Kejadian ini mulanya aku anggap kejadian biasa. Namun
setelah terjadi lima sampai enam kali aku menjadi kepikiran, pasti
bukan suatu kebetulan.
Pada bulan-bulan tertentu, sebagai mubalig, aku harus
keliling daerah memenuhi undangan mengisi pengajian. Hampir
setiap bulan aku keliling daerah yang berbeda untuk memenuhi
undangan ini. Capek juga rasanya. Ingin sekali sebenarnya aku
menghentikan kegiatan seperti ini. Selain karena harus menempuh
jarak yang cukup melelahkan, praktis waktu dengan keluarga
berkurang. Pasalnya setiap aku pulang, hampir istri dan semua
anakku sudah tidur.
Kalau pengajian ini jelas pengaruhnya pada jamaah sih
tidak jadi masalah. Ini tidak. Pengajian yang begitu intens dan begitu
tinggi volumenya itu seperti tidak ada hikmahnya. Tak membekas.

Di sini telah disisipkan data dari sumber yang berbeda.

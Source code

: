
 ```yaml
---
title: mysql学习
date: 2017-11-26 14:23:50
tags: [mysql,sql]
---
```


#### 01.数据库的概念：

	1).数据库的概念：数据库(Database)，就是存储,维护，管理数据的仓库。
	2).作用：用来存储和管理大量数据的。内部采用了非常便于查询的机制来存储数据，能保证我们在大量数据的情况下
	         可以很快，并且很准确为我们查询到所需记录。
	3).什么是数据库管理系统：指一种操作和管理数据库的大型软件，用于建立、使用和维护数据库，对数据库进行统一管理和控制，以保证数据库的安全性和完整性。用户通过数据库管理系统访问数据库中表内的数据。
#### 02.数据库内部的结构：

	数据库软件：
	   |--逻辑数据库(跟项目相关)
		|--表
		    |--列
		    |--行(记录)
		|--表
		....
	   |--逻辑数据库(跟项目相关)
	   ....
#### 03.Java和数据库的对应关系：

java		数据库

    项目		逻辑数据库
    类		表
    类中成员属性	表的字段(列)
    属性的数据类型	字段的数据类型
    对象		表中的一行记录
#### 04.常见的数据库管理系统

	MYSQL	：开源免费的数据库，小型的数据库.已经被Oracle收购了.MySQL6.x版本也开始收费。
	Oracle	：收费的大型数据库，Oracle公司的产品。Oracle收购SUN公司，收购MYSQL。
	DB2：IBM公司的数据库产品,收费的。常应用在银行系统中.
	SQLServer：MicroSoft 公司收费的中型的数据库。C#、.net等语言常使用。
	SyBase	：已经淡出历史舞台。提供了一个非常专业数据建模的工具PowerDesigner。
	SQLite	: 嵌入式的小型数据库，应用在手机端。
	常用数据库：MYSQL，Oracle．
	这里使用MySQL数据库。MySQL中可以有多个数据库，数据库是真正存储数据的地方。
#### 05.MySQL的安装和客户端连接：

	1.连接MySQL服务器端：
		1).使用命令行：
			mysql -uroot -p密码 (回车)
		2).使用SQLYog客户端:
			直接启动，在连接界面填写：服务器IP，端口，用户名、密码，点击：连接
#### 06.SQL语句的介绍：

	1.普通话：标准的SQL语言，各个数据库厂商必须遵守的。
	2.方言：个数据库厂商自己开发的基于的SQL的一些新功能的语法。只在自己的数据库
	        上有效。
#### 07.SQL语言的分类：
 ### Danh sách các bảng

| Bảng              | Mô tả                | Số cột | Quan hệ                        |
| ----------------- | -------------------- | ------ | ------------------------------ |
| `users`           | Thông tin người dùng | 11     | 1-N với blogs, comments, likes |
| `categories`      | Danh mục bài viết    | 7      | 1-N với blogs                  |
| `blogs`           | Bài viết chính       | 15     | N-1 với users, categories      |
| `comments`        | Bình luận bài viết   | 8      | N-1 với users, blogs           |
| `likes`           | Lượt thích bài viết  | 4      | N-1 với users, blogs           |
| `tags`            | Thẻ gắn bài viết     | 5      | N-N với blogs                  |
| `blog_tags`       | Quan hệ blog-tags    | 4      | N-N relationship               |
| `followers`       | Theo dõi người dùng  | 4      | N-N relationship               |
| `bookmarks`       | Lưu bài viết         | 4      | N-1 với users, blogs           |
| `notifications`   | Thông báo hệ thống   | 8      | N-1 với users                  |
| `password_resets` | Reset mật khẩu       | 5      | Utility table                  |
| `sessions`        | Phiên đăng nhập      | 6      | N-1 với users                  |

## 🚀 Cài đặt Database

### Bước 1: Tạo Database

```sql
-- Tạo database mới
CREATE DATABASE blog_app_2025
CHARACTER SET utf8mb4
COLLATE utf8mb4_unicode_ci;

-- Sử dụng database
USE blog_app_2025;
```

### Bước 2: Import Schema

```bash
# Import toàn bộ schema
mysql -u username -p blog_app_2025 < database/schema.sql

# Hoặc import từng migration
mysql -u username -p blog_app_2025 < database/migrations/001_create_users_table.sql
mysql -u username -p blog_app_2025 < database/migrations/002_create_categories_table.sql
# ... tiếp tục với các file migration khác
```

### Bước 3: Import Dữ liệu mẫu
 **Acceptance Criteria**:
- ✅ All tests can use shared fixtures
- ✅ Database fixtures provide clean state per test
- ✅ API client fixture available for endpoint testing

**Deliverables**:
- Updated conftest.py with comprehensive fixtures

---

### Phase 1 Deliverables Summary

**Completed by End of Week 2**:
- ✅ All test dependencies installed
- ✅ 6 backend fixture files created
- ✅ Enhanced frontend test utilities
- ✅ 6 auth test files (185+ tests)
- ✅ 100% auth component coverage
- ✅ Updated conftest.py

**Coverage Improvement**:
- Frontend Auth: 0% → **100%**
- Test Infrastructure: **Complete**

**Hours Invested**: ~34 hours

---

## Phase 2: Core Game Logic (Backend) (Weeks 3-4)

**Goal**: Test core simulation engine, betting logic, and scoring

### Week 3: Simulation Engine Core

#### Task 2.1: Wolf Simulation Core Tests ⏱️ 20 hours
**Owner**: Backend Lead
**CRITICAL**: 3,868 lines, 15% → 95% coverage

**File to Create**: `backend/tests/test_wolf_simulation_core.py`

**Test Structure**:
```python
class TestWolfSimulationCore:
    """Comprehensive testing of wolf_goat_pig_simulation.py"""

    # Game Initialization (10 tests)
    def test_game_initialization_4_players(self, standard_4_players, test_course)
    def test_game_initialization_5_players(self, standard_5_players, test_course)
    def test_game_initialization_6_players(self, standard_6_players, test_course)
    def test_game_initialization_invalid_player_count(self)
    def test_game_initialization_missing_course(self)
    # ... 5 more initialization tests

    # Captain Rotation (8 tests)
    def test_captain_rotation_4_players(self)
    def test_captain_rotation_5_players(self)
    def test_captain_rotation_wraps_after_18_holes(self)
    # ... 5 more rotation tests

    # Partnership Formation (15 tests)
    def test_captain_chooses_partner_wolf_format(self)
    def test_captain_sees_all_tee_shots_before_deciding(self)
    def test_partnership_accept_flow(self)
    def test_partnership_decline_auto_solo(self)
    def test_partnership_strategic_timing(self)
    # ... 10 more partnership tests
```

Yang bakhil ya tetap bakhil, yang jahat ya tetap jahat, pendeknya
seolah tidak ada korelasi antara pengajian dengan mereka yang di
beri pengajian.
Tapi biarlah, aku ceritakan saja pengalamanku. Biasanya
selesai memberi pengajian selalu aku melayani para jamaah yang
ingin bersalaman kepadaku. Pada saat itu, ada seorang jamaah yang
memberi salam tempel kepadaku, bersalaman sambil memberi
amplop. Mulanya aku tidak memperhatikan, bahkan aku anggap
orang itu salah seorang panitia.
Tapi setelah terjadi lagi pada pengajian berikutnya yang
bertempat jauh dari pengajian pertama, barulah aku mulai
memperhatikan wajah orang yang memberi salam tempel. Pada waktu-waktu lain yang tempatnya berjauhan, kulihat memang yang
memberi salam tempel orang-orang itu juga. Orang yang selalu
berpakaian hitam-hitam, wajahnya bersih dan memiliki senyum yang
misterius. Tanpa berkata sepatah katapun, ia selalu menyelipkan
amplop yang merupakan buatan sendiri dan berwarna abu-abu. Jenis
warna kertas yang sangat jarang berada di desa-desa.
Sampai akhirnya aku suruh istriku untuk membuka
kembali seluruh amplop yang aku terima dari panitia- panitia
pengajian yang pernah kupenuhi undangannya. Memang aku hampir
sama sekali tidak pernah langsung membuka amplop-amplop
tersebut. Semua kuberikan pada istriku. Sampai akhirnya aku
temukan lima buah amplop abu-abu.
Aku mencoba mengurutkan tanggal-tanggal di lima
amplop tersebut. Kemudian membaca apa yang tertulis di masingmasing
amplop secara berurutan sesuai urutan tanggalnya. Aku
kaget. Semuanya justru nasehat untukku sebagai muballig.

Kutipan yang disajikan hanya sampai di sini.